Coco swallowed. "How many fingers do you need?"

"Three. And I'll eventually see every one of them if I just sit here all day."

"If you don't want to protect the world," she said, gripping at her pants, "why did you become a Huntsman?"

Fox tilted his head. "Well, I didn't join to cut out my own eyes. I did that for the people I do care about. If Fatima al-Random asked me to do that, I'd kindly ask her to go shove it."

She thought back to the professor's hand on her shoulder, tight, firm, and somehow implicitly threatening even as he suggested that one day she might succeed him. "Fox, I need you to trust me here, but we can't talk about it. It would only make everything we've done so far in vain."

He hesitated, and that hurt worst of all. "Where I'm from, the word for trust is the same as the word for water. It's not common in the deserts. Water flows from the mountains, bubbling from the oases, and it must be shared evenly lest the whole tribe die. One can only know true trust if the last member of the tribe to receive a drink is allowed the same as the first."

"I understand," she said slowly. "Professor Ozpin told me. There are ancient things that let people control or influence Grimm, I think. Lost technology or artifacts or something, I don't know. Whatever we saw down there, it was the result of something like that. Sometimes the job of a Hunter is to kill monsters. And sometimes, our job is to prevent people from knowing just how bad the monsters are. Fear, discord, panic—it makes them stronger, the Grimm. Whatever's bothering you, we can talk about it ourselves, but I don't think… I mean, I know it can't get out. We saw something we never should have, got involved with things way above our pay grade, but now that we know, we can't unknow."

He stared at her for a long time. "Ozpin drank more water than you."

She stood up sharply. "I know, okay! I don't even think he wanted to tell me, but he had to, because of what we saw, because of the video Velvet took. If she hadn't been so stupid and dedicated to documenting our entire adventure, maybe we could have pretended like we didn't see anything and—"

"Don't call her stupid," he snapped. "You're sounding like one of those BASS assholes."

Coco rubbed her face. "You're right, I'm sorry. It's just—it's just I don't know what to do. I don't know a lot of things. And I'm just trying my best." She made a sound that wasn't quite a laugh. "I really don't know that my best can cut it anymore!"

Fox sighed, rubbing his arm. "If there's one thing I've always admired about you, it's that you don't know how to scroll it in. Always trying to be the best, to be number one, and to drag us all along with you whether we consented or not. It's what made us the team we are. You damn near broke your back down there, and yet after we crawled out of those caves, you were still fighting your best, trying to keep control of the situation against hopeless odds, and one way or the other were the reason we got out of there alive."

He was lying to her. She knew he had to be. The same way he and the rest of her team had lied to Ozpin. Instead of blaming her, rightly pointing out just how much she had fucked up every step of the way, he was trying to comfort her. Tell her that she had done her best, and that her best really had been good enough, instead of the slap dash failure it was.

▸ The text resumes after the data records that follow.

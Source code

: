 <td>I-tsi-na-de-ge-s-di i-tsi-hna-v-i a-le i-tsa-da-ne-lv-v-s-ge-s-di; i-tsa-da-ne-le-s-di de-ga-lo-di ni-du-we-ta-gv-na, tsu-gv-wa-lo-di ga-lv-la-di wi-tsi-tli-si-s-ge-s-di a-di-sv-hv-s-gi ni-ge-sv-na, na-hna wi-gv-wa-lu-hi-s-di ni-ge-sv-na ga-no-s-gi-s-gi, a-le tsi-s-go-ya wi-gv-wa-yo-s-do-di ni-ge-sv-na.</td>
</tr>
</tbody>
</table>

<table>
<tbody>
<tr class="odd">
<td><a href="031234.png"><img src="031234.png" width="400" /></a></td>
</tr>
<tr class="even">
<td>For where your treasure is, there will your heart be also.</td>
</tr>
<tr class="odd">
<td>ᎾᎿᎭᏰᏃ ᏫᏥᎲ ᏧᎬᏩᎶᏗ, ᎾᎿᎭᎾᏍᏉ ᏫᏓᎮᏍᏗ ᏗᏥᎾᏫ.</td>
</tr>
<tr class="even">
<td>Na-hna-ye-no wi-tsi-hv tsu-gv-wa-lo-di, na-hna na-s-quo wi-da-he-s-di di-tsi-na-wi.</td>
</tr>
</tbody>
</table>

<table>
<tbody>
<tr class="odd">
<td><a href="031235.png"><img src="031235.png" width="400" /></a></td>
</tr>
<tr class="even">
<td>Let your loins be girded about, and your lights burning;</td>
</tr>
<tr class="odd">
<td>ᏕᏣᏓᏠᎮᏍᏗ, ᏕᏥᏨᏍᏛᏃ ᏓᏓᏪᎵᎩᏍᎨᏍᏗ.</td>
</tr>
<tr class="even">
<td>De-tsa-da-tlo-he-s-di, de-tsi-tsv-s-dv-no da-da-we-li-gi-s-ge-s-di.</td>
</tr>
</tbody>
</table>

"Stop it," she said, pressing her fingers into her tear ducts. She paced back and forth. "Just stop it, alright?"

His expression soured. "Oh, okay. Let me just stop believing in you for one second real quick."

"Fuck you!" she hissed.

Fox sneered. "Pass. I got vision for the first time in my life, and pretty much the only thing I saw were women. In hindsight, I'm gonna consider it a victory that I've never seen any of the girls I've been with."

"Great, now you're making fun of me!"

He threw his hands up. "Hell yeah I am! What's gotten into you?"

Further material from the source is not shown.